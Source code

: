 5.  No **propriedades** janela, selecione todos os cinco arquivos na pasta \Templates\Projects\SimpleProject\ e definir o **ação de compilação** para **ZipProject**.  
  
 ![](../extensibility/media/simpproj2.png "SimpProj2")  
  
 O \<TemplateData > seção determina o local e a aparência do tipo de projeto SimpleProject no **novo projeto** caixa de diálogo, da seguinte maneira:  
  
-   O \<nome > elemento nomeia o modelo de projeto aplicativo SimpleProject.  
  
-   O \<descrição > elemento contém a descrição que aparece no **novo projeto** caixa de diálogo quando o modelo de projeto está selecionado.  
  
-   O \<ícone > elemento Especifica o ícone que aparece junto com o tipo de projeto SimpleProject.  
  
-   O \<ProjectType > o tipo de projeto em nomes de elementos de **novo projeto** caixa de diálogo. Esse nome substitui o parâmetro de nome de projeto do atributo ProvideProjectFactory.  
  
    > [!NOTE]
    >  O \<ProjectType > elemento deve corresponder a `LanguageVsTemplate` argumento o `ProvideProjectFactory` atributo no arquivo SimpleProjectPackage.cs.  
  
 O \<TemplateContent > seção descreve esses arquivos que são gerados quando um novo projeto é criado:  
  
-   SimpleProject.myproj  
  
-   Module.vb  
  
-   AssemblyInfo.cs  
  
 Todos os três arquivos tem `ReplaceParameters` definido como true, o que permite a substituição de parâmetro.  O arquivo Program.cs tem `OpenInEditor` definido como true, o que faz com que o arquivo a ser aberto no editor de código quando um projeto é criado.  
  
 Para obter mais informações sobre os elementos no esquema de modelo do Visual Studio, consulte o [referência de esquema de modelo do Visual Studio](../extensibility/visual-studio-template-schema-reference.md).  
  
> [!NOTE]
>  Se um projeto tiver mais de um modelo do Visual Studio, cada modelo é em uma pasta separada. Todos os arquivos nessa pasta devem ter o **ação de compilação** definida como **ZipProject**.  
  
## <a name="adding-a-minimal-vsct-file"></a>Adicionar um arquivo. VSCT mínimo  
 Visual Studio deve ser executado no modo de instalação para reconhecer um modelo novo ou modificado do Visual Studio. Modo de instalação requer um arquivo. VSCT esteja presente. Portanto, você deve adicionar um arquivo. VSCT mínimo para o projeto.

§ **Task item**
Nothing should be returned except the lines from the one containing "O \<TemplateContent >" through the last line of the data, each restated word for word.

§ **Exercise response**
 O \<TemplateContent > seção descreve esses arquivos que são gerados quando um novo projeto é criado:  
  
-   SimpleProject.myproj  
  
-   Module.vb  
  
-   AssemblyInfo.cs  
  
 Todos os três arquivos tem `ReplaceParameters` definido como true, o que permite a substituição de parâmetro.  O arquivo Program.cs tem `OpenInEditor` definido como true, o que faz com que o arquivo a ser aberto no editor de código quando um projeto é criado.  
  
 Para obter mais informações sobre os elementos no esquema de modelo do Visual Studio, consulte o [referência de esquema de modelo do Visual Studio](../extensibility/visual-studio-template-schema-reference.md).  
  
> [!NOTE]
>  Se um projeto tiver mais de um modelo do Visual Studio, cada modelo é em uma pasta separada. Todos os arquivos nessa pasta devem ter o **ação de compilação** definida como **ZipProject**.  
  
## <a name="adding-a-minimal-vsct-file"></a>Adicionar um arquivo. VSCT mínimo  
 Visual Studio deve ser executado no modo de instalação para reconhecer um modelo novo ou modificado do Visual Studio. Modo de instalação requer um arquivo. VSCT esteja presente. Portanto, você deve adicionar um arquivo. VSCT mínimo para o projeto.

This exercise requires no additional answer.